O padre fez uma estranha expressão de que não entendia a mulher.
- Senhor padre, perdão, é que essa escultura bela como o senhor disse, foi achada no lixo.
- Hoje as pessoas têm pouco respeito com religião, de modo geral.
- Mais foi presente de Deus, senhor padre.
- Tenha um bom começo de noite, minha filha e que Deus te abençoe, disse o padre sem continuar a entender a explicação daquela mulher pedinte que trazia em seu seio uma imagem de Nossa Senhora Aparecida.

Sozinha, dentro daquele templo sagrado, embora suja, perdida e afundada com a família na miséria, Nazaré rendia-se diante de Deus e resgatava sua fé perdida por anos nas sombras das ruas e das drogas. Os fiéis observavam a mulher aos trapos como se sua presença, por estar ali, estivesse a cometer um sacrilégio. Mesmo diante dos olhares de repúdio, Nazaré mantinha fixos os olhos na imagem de Jesus Cristo crucificado e pedia forças. Abraçada com a imagem de Nossa Senhora Aparecida, jurou por todos os santos que sairia daquela vida.
Quando saiu, João Paulo e Jerônimo a esperavam. O carrinho de reciclagem estava quase cheio, porém ali não havia lugar para vender o que pegaram. Jerônimo estranhava a mulher que parecia tão calada e instrospectiva.

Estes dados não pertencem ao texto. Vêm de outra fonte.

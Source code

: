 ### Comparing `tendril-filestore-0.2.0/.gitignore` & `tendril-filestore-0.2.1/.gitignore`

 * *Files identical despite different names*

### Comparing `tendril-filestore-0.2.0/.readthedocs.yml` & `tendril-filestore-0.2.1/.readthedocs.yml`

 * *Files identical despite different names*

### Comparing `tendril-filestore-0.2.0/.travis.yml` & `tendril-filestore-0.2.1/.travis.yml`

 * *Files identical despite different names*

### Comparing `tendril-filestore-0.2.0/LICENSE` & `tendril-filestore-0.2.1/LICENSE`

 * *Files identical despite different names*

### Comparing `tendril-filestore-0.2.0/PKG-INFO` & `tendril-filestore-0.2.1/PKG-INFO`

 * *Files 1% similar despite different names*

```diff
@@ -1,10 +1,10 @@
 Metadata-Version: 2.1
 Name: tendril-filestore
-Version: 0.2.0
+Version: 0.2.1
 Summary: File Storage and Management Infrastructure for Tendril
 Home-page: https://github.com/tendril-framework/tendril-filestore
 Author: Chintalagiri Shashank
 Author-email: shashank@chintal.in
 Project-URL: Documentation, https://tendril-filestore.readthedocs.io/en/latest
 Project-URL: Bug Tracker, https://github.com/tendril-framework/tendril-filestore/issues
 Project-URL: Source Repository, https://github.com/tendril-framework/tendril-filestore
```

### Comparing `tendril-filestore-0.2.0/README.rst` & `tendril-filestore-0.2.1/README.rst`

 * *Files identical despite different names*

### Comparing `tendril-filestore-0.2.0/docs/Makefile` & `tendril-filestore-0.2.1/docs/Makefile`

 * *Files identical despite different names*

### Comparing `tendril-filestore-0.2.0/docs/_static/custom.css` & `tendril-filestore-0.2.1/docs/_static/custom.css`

Horas depois, estacionaram num canteiro central de uma avenida, no qual havia grande grupo de jovens bebendo e ouvindo uma espécie de música estranha ao ouvidos da família, que exausta que ao se aproximar dos jovens viu ali uma maneira de ganhar dinheiro, de beber. Assim que chegaram, João Paulo sentou-se no chão e, com o braço enfaixado, fez uma cara de pedinte que partia o coração de qualquer pessoa. Nazaré e Jerônimo abordavam cada um dos jovens a pedir ajudar para comer e para comprar o remédio do filho doente. Alguns fingiam não ouvir os pedidos. Uns ajudavam, outros não. A arrecadação não foi como imaginavam, porém Nazaré e Jerônimo ficaram a pedir a cada carro que parava no sinal. Uma hora depois, já tinham uma grana ainda que não fosse suficiente. No entanto, João Paulo pálido, clamava por comida e, de modo estranho, Nazaré não pensou na droga e sim em alimentar o filho .

Sem pensar duas vezes, Nazaré gastou todo dinheiro com comida. Amontoaram-se no meio do canteiro da avenida, que estava repleto de jovens bêbados e drogados. A família via tudo, até ria, mas os três estavam exaustos demais e, logo, adormeceram aos gritos daquele grupo de jovens felizes por fora e infelizes por dentro.